First, the Galapagos Islands, for the most part, are a string of barren, volcanic rocks straddling the Equator more than 900 kilometers out to sea.  Most of the islands are uninhabited.  They look like a no-man’s-land, the most seemingly godforsaken places I’ve ever been.  But the wildlife is amazing and there is something profoundly spiritual about  getting close enough to look into the eyes of an albatross or an owl or a sea lion that chooses to swim along or sleep beside you on the beach.  The old saying that you are “closer to God in a garden than anywhere else on earth” comes to mind as these desolate rocks “99 miles from nowhere” are truly a different kind of eden.

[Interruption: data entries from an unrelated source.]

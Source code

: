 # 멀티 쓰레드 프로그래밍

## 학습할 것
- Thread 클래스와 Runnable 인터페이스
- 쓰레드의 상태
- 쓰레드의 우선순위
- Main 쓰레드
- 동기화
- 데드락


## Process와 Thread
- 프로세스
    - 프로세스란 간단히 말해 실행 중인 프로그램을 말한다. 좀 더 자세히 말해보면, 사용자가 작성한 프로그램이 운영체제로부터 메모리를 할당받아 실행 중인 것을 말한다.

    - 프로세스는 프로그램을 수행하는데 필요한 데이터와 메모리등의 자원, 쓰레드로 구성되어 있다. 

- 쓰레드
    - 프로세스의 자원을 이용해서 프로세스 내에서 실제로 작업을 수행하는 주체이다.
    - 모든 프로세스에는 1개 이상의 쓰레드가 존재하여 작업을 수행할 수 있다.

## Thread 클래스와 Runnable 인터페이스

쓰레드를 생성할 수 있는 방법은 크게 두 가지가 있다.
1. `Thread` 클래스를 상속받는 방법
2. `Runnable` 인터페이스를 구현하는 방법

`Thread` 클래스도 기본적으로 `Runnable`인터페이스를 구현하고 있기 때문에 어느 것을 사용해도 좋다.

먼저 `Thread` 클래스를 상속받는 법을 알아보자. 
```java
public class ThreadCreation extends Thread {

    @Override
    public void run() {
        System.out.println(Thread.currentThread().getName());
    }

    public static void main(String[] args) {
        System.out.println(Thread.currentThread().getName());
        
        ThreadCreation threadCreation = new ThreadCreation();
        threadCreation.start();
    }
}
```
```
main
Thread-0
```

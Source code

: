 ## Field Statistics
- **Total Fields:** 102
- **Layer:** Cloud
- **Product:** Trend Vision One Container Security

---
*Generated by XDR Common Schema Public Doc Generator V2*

One morning we boarded an old recycled school bus and headed for the highlands of Santa Cruz to look for giant tortoises.  Santa Cruz is host to the largest human population in the islands and one of only a few that has a lush, forested interior.  The ride was hot and dusty, but part way on the mountain it started to rain and we let down the windows.  I felt like a kid again with my face in the wind on a school bus headed home, except the driver only spoke Spanish and his set of “wheels” was lavishly decorated…with religious posters, a cross dangling from a chain, and colorful tassels around the “ceiling” that bounced like crazy with every bump in the road.  It was an interesting display of local religious custom juxtaposed with the purely scientific experience we’d had earlier at the island’s Charles Darwin Research Center.

Heading into the lava tubes, Santa Cruz Island, Galapagos; Photo:MFawcett

Heading into the lava tubes, Santa Cruz Island, Galapagos; Photo:MFawcett

That day we spotted nine giant tortoises on our hike in the forest, and then we went to the lava tubes.  Santa Cruz is known for these tunnels, which were formed by hot liquid rock that created twisting channels through the island.  Over time, the outer channel hardened and cooled as the interior lava continued to flow.  When the flowing lava finally emptied out it left a hollow, cave-like structure.   Hiking through the tubes is a unique experience.  But that’s where the claustrophobia comes in — and a different connection to Rome.

 When we got to the tubes I remembered an earlier experience in Rome.  I had done everything I’d dreamt of doing there — stood shoulder-to-shoulder with hordes of people to gaze at the ceiling of the Sistine Chapel and toured the Colosseum and Vatican City and the Pantheon.  I sat in the piazzas and ate gelato, drank cappuccino in chic cafes, and tossed coins in the Trevi Fountain.  But I could not go through the catacombs.  These mazes of underground tunnels were a popular site, but I couldn’t do it.  Two minutes into the trek I felt trapped and I headed back toward the light.

"windows" in the tubes, Santa Cruz Island, Galapagos; Photo:MFawcett

“windows” in the tubes, Santa Cruz Island, Galapagos; Photo:MFawcett

Now, more than 30 years later, I was anxious as I faced the entrance to the lava tubes in the Galapagos.  I hesitated on the stairs, but there were people behind me and no space to turn around.  So I forced myself down the steps and into the tunnel, walked as fast as I could, and kept looking for holes in the surface, holding onto those scattered patches of light.  I was wearing prescription sunglasses when I went into the tunnel as I had left my regular glasses on the bus.  During the whole experience I was either walking with sunglasses in half darkness or without them in fuzzy half-light.  It’s all a bit of a blur to me in hindsight, but perhaps the “blurry” experience is what helped me get through the tubes of Santa Cruz.

Did this give me the courage to head back to Rome and conquer the catacombs?  No.